Song by Bob Dylan

from the album Desire
- Released: January 5, 1976
- Recorded: July 30, 1975
- Length: 7:30
- Label: Columbia
- Songwriters: Bob Dylan; Jacques Levy;
- Producer: Don DeVito

= Black Diamond Bay (song) =

"Black Diamond Bay" is a song by American singer-songwriter Bob Dylan. It was released on January 5, 1976, as the eighth track on his seventeenth studio album Desire. Like much of the album, the song was co-written by Dylan with Jacques Levy.

==Background==

Recording of "Black Diamond Bay" commenced on July 29, 1975, with twelve takes being recorded. These initial takes utilized an expanded list of instrumentation including mandolin and trumpet. The next day saw five more takes performed with a stripped-down lineup, resulting in the final version selected for the album.

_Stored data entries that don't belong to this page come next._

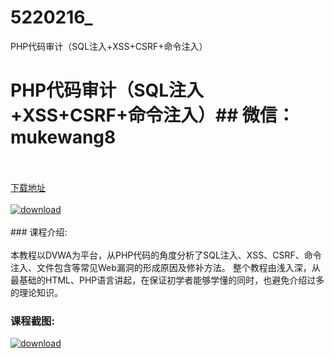 # 5220216_
PHP代码审计（SQL注入+XSS+CSRF+命令注入）
# PHP代码审计（SQL注入+XSS+CSRF+命令注入）## 微信：mukewang8
<br/></br>[下载地址](http://www.36tz.cn/article/5220216 "下载地址")
<br/></br>[![download](http://36tz.cn/muke_img/2021_06_3.jpg "下载地址")](http://www.36tz.cn/article/5220216 "下载地址")
<br/></br>### 课程介绍:<br/></br>本教程以DVWA为平台，从PHP代码的角度分析了SQL注入、XSS、CSRF、命令注入、文件包含等常见Web漏洞的形成原因及修补方法。
整个教程由浅入深，从最基础的HTML、PHP语言讲起，在保证初学者能够学懂的同时，也避免介绍过多的理论知识。

### 课程截图:
[![download](http://36tz.cn/muke_img/2021_06_2-45.png "下载地址")](http://www.36tz.cn/article/5220216 "下载地址")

The song's lyrics depict a list of characters including a woman with a Panama hat, a suicidal Greek man, a soldier, and an unsuccessful gambler, all located on the titular island during an oncoming natural disaster. As the characters partake in their exploits, a volcano on the island eventually erupts, resulting in their deaths and the destruction of the island. The final verse of the song reveals the narrator to be an outside observer, having only learned about the disaster from a news broadcast. The work of author Joseph Conrad was a mutual inspiration for both Dylan and Levy; some have singled out Conrad's novel Victory (1915) in particular as an influence on the track.

==Reception==

"Black Diamond Bay" has received positive reviews from critics. In a retrospective review of Desire, Pitchfork writer Elizabeth Nelson called the track "remarkably tuneful, ruefully ominous, and utterly batshit." Nelson highlights the song's lyrical imagery as well as the performances of the band members, particularly bassist Rob Stoner. Rolling Stone included the song on their list of "20 Overlooked Bob Dylan Classics", with writer Rob Sheffield describing it as a "tale of forbidden love, violence, [and] treachery".

== Live performance ==
Dylan reportedly performed the song on May 25, 1976 in Salt Lake City, which was the final show of the Rolling Thunder Revue tour. No recording of the show has surfaced, and the only proof that "Black Diamond Bay" was performed was a listing in a Fanzine, leading fans to theorize it may have been a misidentification of another Desire track, Romance in Durango.